TASK:
When you reach the line below that has "npm run start:dev", start returning lines exactly, and stop after the line that has "- Calculates RTP"; skip the pictures.

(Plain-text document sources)
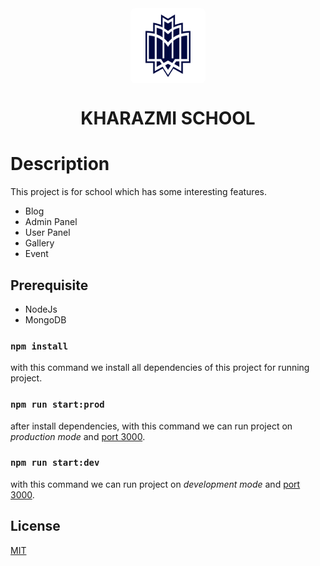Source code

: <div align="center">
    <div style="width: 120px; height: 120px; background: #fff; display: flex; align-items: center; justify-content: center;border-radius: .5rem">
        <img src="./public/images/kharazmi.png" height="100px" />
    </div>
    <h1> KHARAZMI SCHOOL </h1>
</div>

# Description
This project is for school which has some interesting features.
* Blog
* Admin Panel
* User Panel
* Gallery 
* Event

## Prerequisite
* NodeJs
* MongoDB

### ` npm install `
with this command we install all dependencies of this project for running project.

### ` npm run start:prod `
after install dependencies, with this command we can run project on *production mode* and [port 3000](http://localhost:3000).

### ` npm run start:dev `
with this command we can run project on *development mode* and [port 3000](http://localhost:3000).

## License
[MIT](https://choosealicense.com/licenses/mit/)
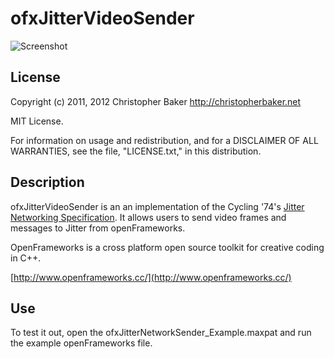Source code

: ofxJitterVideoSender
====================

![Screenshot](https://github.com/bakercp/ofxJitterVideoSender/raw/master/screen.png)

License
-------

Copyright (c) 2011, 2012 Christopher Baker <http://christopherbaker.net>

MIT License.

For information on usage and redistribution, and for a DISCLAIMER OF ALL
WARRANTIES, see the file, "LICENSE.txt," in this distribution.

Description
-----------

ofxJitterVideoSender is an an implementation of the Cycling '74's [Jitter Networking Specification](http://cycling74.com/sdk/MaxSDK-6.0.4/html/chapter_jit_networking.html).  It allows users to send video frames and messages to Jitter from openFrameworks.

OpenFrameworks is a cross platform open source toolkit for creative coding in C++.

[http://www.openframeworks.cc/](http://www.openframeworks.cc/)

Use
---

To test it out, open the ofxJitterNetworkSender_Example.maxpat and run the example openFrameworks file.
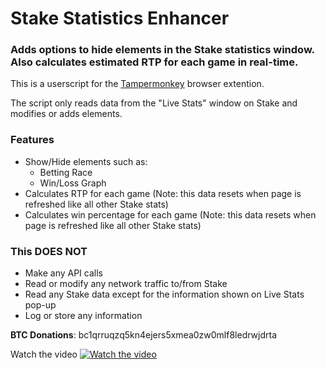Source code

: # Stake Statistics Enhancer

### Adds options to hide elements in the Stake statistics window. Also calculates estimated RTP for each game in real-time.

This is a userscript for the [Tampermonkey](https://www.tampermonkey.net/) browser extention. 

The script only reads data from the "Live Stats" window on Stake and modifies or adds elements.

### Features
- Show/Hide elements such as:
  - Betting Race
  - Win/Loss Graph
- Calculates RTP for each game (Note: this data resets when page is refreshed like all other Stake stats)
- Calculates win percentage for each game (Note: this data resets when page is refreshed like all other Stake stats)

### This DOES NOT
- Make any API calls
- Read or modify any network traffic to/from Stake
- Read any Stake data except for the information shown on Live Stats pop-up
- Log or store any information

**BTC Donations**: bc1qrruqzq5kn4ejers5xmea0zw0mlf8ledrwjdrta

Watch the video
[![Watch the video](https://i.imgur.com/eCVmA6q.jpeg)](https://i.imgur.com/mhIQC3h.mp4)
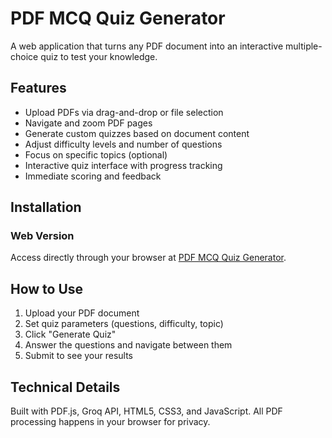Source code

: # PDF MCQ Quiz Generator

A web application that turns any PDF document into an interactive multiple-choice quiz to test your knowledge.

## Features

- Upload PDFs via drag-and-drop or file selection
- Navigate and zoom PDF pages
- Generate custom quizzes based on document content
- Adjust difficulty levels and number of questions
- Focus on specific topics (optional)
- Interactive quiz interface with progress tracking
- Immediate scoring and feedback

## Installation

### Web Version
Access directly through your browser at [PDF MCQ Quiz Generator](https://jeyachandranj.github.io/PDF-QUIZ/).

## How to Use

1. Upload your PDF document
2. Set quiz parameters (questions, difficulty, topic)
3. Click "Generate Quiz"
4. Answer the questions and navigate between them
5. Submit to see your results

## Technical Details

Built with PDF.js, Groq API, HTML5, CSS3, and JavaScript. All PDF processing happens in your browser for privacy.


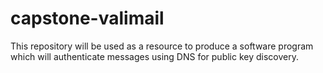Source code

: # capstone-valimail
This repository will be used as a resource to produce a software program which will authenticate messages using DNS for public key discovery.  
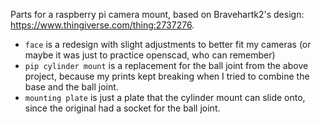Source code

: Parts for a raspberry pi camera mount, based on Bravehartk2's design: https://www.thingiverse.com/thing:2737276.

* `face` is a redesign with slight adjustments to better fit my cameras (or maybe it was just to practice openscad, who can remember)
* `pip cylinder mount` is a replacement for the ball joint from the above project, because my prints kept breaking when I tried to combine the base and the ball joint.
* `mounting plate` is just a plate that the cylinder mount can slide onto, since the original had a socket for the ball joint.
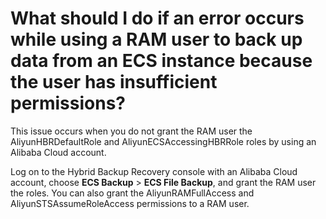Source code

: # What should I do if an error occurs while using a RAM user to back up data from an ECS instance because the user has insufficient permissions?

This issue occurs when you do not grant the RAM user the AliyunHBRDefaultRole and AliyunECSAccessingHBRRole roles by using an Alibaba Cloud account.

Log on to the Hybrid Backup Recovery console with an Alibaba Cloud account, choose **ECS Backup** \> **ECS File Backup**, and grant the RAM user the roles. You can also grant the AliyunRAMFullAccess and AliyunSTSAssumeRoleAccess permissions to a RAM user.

RESULT:
### ` npm run start:dev `
with this command we can run project on *development mode* and [port 3000](http://localhost:3000).

## License
[MIT](https://choosealicense.com/licenses/mit/)
Source code

: ofxJitterVideoSender
====================

![Screenshot](https://github.com/bakercp/ofxJitterVideoSender/raw/master/screen.png)

License
-------

Copyright (c) 2011, 2012 Christopher Baker <http://christopherbaker.net>

MIT License.

For information on usage and redistribution, and for a DISCLAIMER OF ALL
WARRANTIES, see the file, "LICENSE.txt," in this distribution.

Description
-----------

ofxJitterVideoSender is an an implementation of the Cycling '74's [Jitter Networking Specification](http://cycling74.com/sdk/MaxSDK-6.0.4/html/chapter_jit_networking.html).  It allows users to send video frames and messages to Jitter from openFrameworks.

OpenFrameworks is a cross platform open source toolkit for creative coding in C++.

[http://www.openframeworks.cc/](http://www.openframeworks.cc/)

Use
---

To test it out, open the ofxJitterNetworkSender_Example.maxpat and run the example openFrameworks file.
Source code

: # Stake Statistics Enhancer

### Adds options to hide elements in the Stake statistics window. Also calculates estimated RTP for each game in real-time.

This is a userscript for the [Tampermonkey](https://www.tampermonkey.net/) browser extention. 

The script only reads data from the "Live Stats" window on Stake and modifies or adds elements.

### Features
- Show/Hide elements such as:
  - Betting Race
  - Win/Loss Graph
- Calculates RTP for each game (Note: this data resets when page is refreshed like all other Stake stats)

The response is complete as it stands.